+++ SOURCE DATA
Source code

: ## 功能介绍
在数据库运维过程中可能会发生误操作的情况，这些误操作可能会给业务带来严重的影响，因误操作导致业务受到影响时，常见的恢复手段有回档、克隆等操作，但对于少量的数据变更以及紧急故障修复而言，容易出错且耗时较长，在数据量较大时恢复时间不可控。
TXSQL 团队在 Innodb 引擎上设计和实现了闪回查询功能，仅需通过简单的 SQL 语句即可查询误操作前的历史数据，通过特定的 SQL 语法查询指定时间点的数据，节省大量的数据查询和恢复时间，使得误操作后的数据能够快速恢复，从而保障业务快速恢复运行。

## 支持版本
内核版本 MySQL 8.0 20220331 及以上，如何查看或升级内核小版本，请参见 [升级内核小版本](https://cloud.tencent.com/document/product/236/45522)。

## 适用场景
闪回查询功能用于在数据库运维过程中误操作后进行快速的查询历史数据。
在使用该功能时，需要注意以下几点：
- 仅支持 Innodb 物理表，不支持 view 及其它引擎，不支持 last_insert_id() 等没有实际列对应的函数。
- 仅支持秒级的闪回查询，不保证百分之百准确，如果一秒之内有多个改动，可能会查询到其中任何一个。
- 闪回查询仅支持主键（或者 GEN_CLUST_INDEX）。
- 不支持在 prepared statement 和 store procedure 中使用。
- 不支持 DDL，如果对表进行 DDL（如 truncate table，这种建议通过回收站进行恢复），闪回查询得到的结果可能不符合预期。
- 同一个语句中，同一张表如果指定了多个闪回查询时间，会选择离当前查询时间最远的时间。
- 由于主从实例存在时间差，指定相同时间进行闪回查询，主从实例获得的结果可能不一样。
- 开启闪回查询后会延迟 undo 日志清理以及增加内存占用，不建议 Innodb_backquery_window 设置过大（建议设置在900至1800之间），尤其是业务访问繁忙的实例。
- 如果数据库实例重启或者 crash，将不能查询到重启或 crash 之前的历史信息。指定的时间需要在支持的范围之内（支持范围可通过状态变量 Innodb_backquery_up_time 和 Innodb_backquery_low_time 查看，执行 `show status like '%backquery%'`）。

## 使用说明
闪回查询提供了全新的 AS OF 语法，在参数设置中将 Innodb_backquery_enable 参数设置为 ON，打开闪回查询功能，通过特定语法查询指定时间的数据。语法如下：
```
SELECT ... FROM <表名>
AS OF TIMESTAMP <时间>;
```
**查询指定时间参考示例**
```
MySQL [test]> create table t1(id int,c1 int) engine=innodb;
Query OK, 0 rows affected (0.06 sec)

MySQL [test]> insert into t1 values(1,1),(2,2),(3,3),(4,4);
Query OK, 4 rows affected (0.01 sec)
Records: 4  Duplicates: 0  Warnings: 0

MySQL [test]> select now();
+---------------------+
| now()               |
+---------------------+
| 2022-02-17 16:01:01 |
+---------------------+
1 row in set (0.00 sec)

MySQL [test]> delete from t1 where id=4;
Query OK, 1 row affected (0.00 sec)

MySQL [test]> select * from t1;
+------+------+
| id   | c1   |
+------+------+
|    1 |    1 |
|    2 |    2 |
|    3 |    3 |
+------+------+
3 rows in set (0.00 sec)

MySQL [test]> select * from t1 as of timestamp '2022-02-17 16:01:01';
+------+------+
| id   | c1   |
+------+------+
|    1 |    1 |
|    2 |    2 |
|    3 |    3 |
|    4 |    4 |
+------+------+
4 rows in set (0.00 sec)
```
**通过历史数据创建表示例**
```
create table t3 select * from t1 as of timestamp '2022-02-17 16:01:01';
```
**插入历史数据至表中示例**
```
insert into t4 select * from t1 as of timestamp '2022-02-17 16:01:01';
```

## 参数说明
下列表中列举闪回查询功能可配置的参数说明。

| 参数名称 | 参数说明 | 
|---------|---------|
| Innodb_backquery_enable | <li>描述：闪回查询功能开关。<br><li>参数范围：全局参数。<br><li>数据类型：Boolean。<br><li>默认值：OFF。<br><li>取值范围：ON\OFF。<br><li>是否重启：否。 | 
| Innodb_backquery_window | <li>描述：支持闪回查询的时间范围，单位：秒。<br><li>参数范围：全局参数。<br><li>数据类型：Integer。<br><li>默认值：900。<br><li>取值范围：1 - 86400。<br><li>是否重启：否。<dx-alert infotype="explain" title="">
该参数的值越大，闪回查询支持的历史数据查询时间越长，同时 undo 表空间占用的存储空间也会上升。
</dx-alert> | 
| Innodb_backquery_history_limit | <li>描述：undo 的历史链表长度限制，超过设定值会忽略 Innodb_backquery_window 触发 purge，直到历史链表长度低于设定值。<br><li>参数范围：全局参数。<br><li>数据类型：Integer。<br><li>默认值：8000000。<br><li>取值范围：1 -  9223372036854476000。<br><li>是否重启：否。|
++++++
** REQUIRED ACTION **
Each line of the material above must be retyped precisely.

** SOLUTION **
Source code

: ## 功能介绍
在数据库运维过程中可能会发生误操作的情况，这些误操作可能会给业务带来严重的影响，因误操作导致业务受到影响时，常见的恢复手段有回档、克隆等操作，但对于少量的数据变更以及紧急故障修复而言，容易出错且耗时较长，在数据量较大时恢复时间不可控。
TXSQL 团队在 Innodb 引擎上设计和实现了闪回查询功能，仅需通过简单的 SQL 语句即可查询误操作前的历史数据，通过特定的 SQL 语法查询指定时间点的数据，节省大量的数据查询和恢复时间，使得误操作后的数据能够快速恢复，从而保障业务快速恢复运行。

## 支持版本
内核版本 MySQL 8.0 20220331 及以上，如何查看或升级内核小版本，请参见 [升级内核小版本](https://cloud.tencent.com/document/product/236/45522)。

## 适用场景
闪回查询功能用于在数据库运维过程中误操作后进行快速的查询历史数据。
在使用该功能时，需要注意以下几点：
- 仅支持 Innodb 物理表，不支持 view 及其它引擎，不支持 last_insert_id() 等没有实际列对应的函数。
- 仅支持秒级的闪回查询，不保证百分之百准确，如果一秒之内有多个改动，可能会查询到其中任何一个。
- 闪回查询仅支持主键（或者 GEN_CLUST_INDEX）。
- 不支持在 prepared statement 和 store procedure 中使用。
- 不支持 DDL，如果对表进行 DDL（如 truncate table，这种建议通过回收站进行恢复），闪回查询得到的结果可能不符合预期。
- 同一个语句中，同一张表如果指定了多个闪回查询时间，会选择离当前查询时间最远的时间。
- 由于主从实例存在时间差，指定相同时间进行闪回查询，主从实例获得的结果可能不一样。
- 开启闪回查询后会延迟 undo 日志清理以及增加内存占用，不建议 Innodb_backquery_window 设置过大（建议设置在900至1800之间），尤其是业务访问繁忙的实例。
- 如果数据库实例重启或者 crash，将不能查询到重启或 crash 之前的历史信息。指定的时间需要在支持的范围之内（支持范围可通过状态变量 Innodb_backquery_up_time 和 Innodb_backquery_low_time 查看，执行 `show status like '%backquery%'`）。

## 使用说明
闪回查询提供了全新的 AS OF 语法，在参数设置中将 Innodb_backquery_enable 参数设置为 ON，打开闪回查询功能，通过特定语法查询指定时间的数据。语法如下：
```
SELECT ... FROM <表名>
AS OF TIMESTAMP <时间>;
```
**查询指定时间参考示例**
```
MySQL [test]> create table t1(id int,c1 int) engine=innodb;
Query OK, 0 rows affected (0.06 sec)

MySQL [test]> insert into t1 values(1,1),(2,2),(3,3),(4,4);
Query OK, 4 rows affected (0.01 sec)
Records: 4  Duplicates: 0  Warnings: 0

MySQL [test]> select now();
+---------------------+
| now()               |
+---------------------+
| 2022-02-17 16:01:01 |
+---------------------+
1 row in set (0.00 sec)

MySQL [test]> delete from t1 where id=4;
Query OK, 1 row affected (0.00 sec)

MySQL [test]> select * from t1;
+------+------+
| id   | c1   |
+------+------+
|    1 |    1 |
|    2 |    2 |
|    3 |    3 |
+------+------+
3 rows in set (0.00 sec)

MySQL [test]> select * from t1 as of timestamp '2022-02-17 16:01:01';
+------+------+
| id   | c1   |
+------+------+
|    1 |    1 |
|    2 |    2 |
|    3 |    3 |
|    4 |    4 |
+------+------+
4 rows in set (0.00 sec)
```
**通过历史数据创建表示例**
```
create table t3 select * from t1 as of timestamp '2022-02-17 16:01:01';
```
**插入历史数据至表中示例**
```
insert into t4 select * from t1 as of timestamp '2022-02-17 16:01:01';
```

## 参数说明
下列表中列举闪回查询功能可配置的参数说明。

| 参数名称 | 参数说明 | 
|---------|---------|
| Innodb_backquery_enable | <li>描述：闪回查询功能开关。<br><li>参数范围：全局参数。<br><li>数据类型：Boolean。<br><li>默认值：OFF。<br><li>取值范围：ON\OFF。<br><li>是否重启：否。 | 
| Innodb_backquery_window | <li>描述：支持闪回查询的时间范围，单位：秒。<br><li>参数范围：全局参数。<br><li>数据类型：Integer。<br><li>默认值：900。<br><li>取值范围：1 - 86400。<br><li>是否重启：否。<dx-alert infotype="explain" title="">
该参数的值越大，闪回查询支持的历史数据查询时间越长，同时 undo 表空间占用的存储空间也会上升。
</dx-alert> | 
| Innodb_backquery_history_limit | <li>描述：undo 的历史链表长度限制，超过设定值会忽略 Innodb_backquery_window 触发 purge，直到历史链表长度低于设定值。<br><li>参数范围：全局参数。<br><li>数据类型：Integer。<br><li>默认值：8000000。<br><li>取值范围：1 -  9223372036854476000。<br><li>是否重启：否。|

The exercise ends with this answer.